*** Opening of ENTRIES SUPPLIED ***

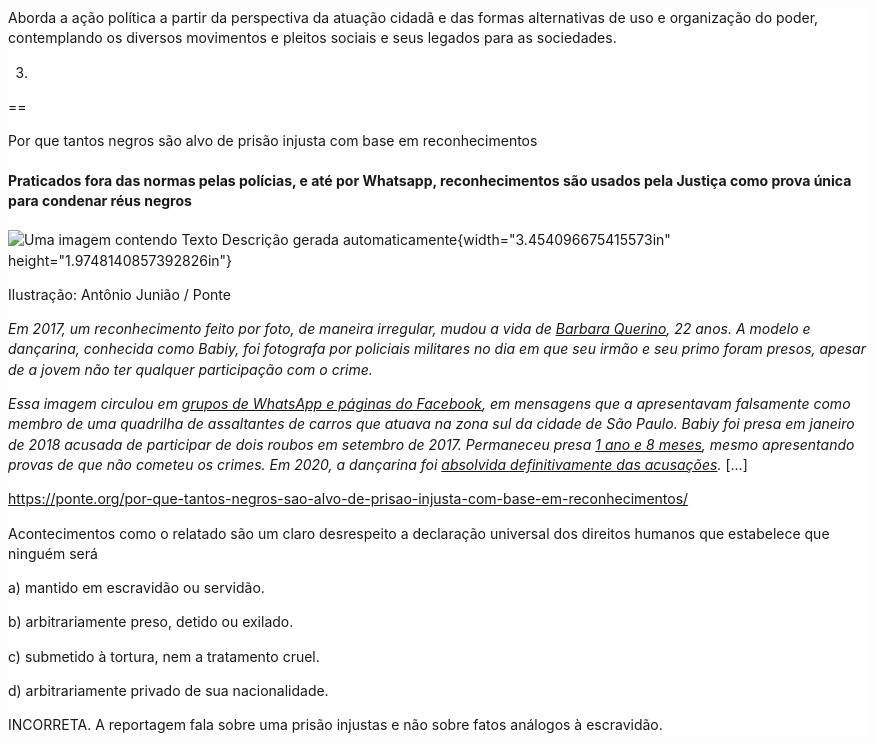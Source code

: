 Aborda a ação política a partir da perspectiva da atuação cidadã e das
formas alternativas de uso e organização do poder, contemplando os
diversos movimentos e pleitos sociais e seus legados para as sociedades.

3. 
==

Por que tantos negros são alvo de prisão injusta com base em
reconhecimentos

#### Praticados fora das normas pelas polícias, e até por Whatsapp, reconhecimentos são usados pela Justiça como prova única para condenar réus negros

![Uma imagem contendo Texto Descrição gerada
automaticamente](./imgSAEB_9_CHUM5/media/image4.jpeg){width="3.454096675415573in"
height="1.9748140857392826in"}

Ilustração: Antônio Junião / Ponte

*Em 2017, um reconhecimento feito por foto, de maneira irregular, mudou
a vida de [Barbara
Querino](https://ponte.org/barbara-querino-a-babiy-como-a-justica-condenou-uma-jovem-negra-sem-provas/),
22 anos. A modelo e dançarina, conhecida como Babiy, foi fotografa por
policiais militares no dia em que seu irmão e seu primo foram presos,
apesar de a jovem não ter qualquer participação com o crime.*

*Essa imagem circulou em [grupos de WhatsApp e páginas do
Facebook](https://ponte.org/quem-sao-os-responsaveis-por-barbara-querino-inocente-passar-quase-dois-anos-presa/),
em mensagens que a apresentavam falsamente como membro de uma quadrilha
de assaltantes de carros que atuava na zona sul da cidade de São Paulo.
Babiy foi presa em janeiro de 2018 acusada de participar de dois roubos
em setembro de 2017. Permaneceu presa [1 ano e 8
meses](https://ponte.org/sou-a-prova-viva-de-que-o-brasil-e-racista-diz-babiy-sobre-sua-prisao/),
mesmo apresentando provas de que não cometeu os crimes. Em 2020, a
dançarina foi [absolvida definitivamente das
acusações](https://ponte.org/condenada-sem-provas-barbara-querino-e-absolvida-pela-segunda-vez/).*
\[\...\]

<https://ponte.org/por-que-tantos-negros-sao-alvo-de-prisao-injusta-com-base-em-reconhecimentos/>

Acontecimentos como o relatado são um claro desrespeito a declaração
universal dos direitos humanos que estabelece que ninguém será

a)  mantido em escravidão ou servidão.

b)  arbitrariamente preso, detido ou exilado.

c)  submetido à tortura, nem a tratamento cruel.

d)  arbitrariamente privado de sua nacionalidade.

INCORRETA. A reportagem fala sobre uma prisão injustas e não sobre fatos
análogos à escravidão.
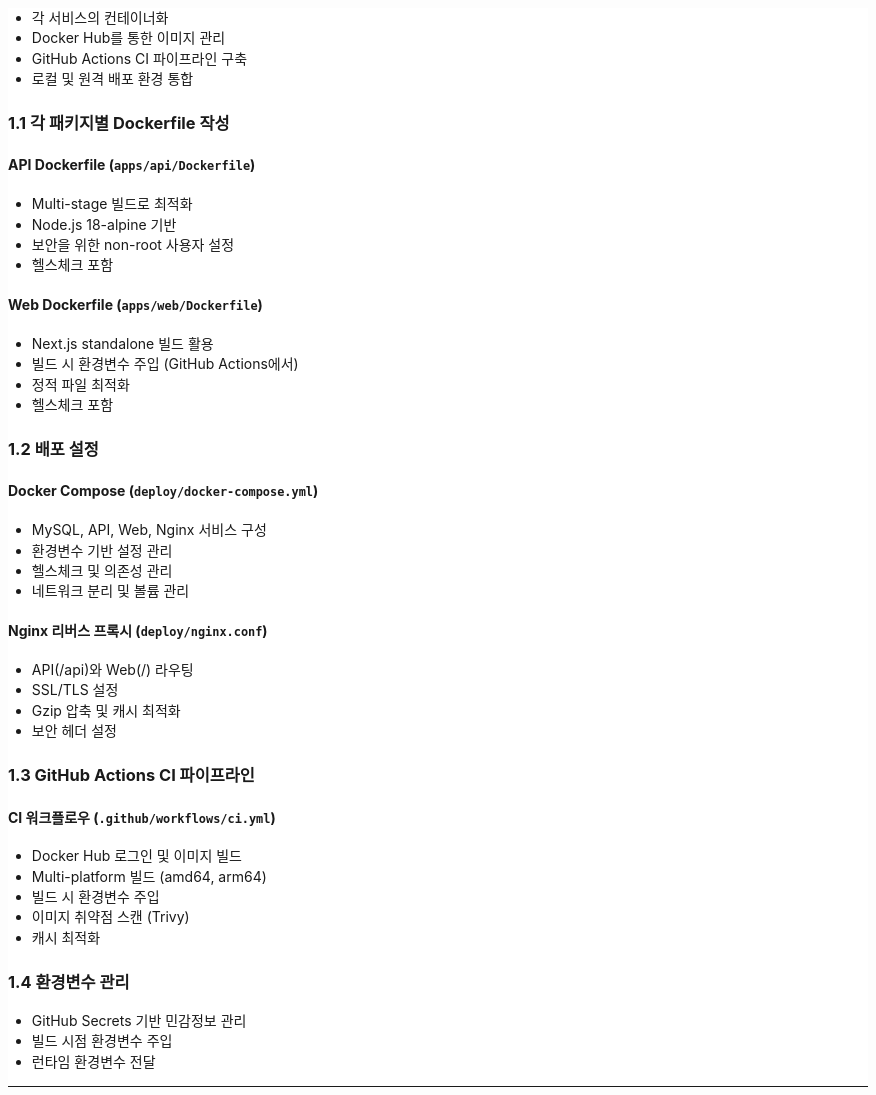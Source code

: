- 각 서비스의 컨테이너화
- Docker Hub를 통한 이미지 관리
- GitHub Actions CI 파이프라인 구축
- 로컬 및 원격 배포 환경 통합

### 1.1 각 패키지별 Dockerfile 작성

#### API Dockerfile (`apps/api/Dockerfile`)

- Multi-stage 빌드로 최적화
- Node.js 18-alpine 기반
- 보안을 위한 non-root 사용자 설정
- 헬스체크 포함

#### Web Dockerfile (`apps/web/Dockerfile`)

- Next.js standalone 빌드 활용
- 빌드 시 환경변수 주입 (GitHub Actions에서)
- 정적 파일 최적화
- 헬스체크 포함

### 1.2 배포 설정

#### Docker Compose (`deploy/docker-compose.yml`)

- MySQL, API, Web, Nginx 서비스 구성
- 환경변수 기반 설정 관리
- 헬스체크 및 의존성 관리
- 네트워크 분리 및 볼륨 관리

#### Nginx 리버스 프록시 (`deploy/nginx.conf`)

- API(/api)와 Web(/) 라우팅
- SSL/TLS 설정
- Gzip 압축 및 캐시 최적화
- 보안 헤더 설정

### 1.3 GitHub Actions CI 파이프라인

#### CI 워크플로우 (`.github/workflows/ci.yml`)

- Docker Hub 로그인 및 이미지 빌드
- Multi-platform 빌드 (amd64, arm64)
- 빌드 시 환경변수 주입
- 이미지 취약점 스캔 (Trivy)
- 캐시 최적화

### 1.4 환경변수 관리

- GitHub Secrets 기반 민감정보 관리
- 빌드 시점 환경변수 주입
- 런타임 환경변수 전달

---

*** Close of ENTRIES SUPPLIED ***

*TASK TO CARRY OUT:*
Report each line of the data in which "Multi" occurs.

*TASK SOLUTION:*
- Multi-stage 빌드로 최적화
- Multi-platform 빌드 (amd64, arm64)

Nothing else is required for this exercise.